EXERCISE INSTRUCTIONS.
Repeat every record below exactly as written.

[Dataset entries]

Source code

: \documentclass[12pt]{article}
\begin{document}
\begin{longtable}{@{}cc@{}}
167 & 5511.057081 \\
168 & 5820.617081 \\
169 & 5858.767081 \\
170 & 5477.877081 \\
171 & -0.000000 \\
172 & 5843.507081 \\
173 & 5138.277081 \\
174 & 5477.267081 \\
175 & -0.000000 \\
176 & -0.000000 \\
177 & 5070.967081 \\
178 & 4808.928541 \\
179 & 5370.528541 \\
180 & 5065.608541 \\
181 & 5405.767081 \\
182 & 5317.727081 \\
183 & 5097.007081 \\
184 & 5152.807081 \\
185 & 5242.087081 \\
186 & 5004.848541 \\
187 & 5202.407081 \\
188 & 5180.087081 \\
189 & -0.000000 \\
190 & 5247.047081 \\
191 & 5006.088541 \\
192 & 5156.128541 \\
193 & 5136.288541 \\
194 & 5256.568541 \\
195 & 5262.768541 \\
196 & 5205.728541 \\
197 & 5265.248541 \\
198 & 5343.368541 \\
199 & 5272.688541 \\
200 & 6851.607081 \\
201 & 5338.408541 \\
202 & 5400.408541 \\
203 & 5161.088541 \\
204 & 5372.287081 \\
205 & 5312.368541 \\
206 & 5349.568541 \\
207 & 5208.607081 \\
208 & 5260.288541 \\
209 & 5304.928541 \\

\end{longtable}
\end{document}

RESULT BELOW.
Source code

: \documentclass[12pt]{article}
\begin{document}
\begin{longtable}{@{}cc@{}}
167 & 5511.057081 \\
168 & 5820.617081 \\
169 & 5858.767081 \\
170 & 5477.877081 \\
171 & -0.000000 \\
172 & 5843.507081 \\
173 & 5138.277081 \\
174 & 5477.267081 \\
175 & -0.000000 \\
176 & -0.000000 \\
177 & 5070.967081 \\
178 & 4808.928541 \\
179 & 5370.528541 \\
180 & 5065.608541 \\
181 & 5405.767081 \\
182 & 5317.727081 \\
183 & 5097.007081 \\
184 & 5152.807081 \\
185 & 5242.087081 \\
186 & 5004.848541 \\
187 & 5202.407081 \\
188 & 5180.087081 \\
189 & -0.000000 \\
190 & 5247.047081 \\
191 & 5006.088541 \\
192 & 5156.128541 \\
193 & 5136.288541 \\
194 & 5256.568541 \\
195 & 5262.768541 \\
196 & 5205.728541 \\
197 & 5265.248541 \\
198 & 5343.368541 \\
199 & 5272.688541 \\
200 & 6851.607081 \\
201 & 5338.408541 \\
202 & 5400.408541 \\
203 & 5161.088541 \\
204 & 5372.287081 \\
205 & 5312.368541 \\
206 & 5349.568541 \\
207 & 5208.607081 \\
208 & 5260.288541 \\
209 & 5304.928541 \\

\end{longtable}
\end{document}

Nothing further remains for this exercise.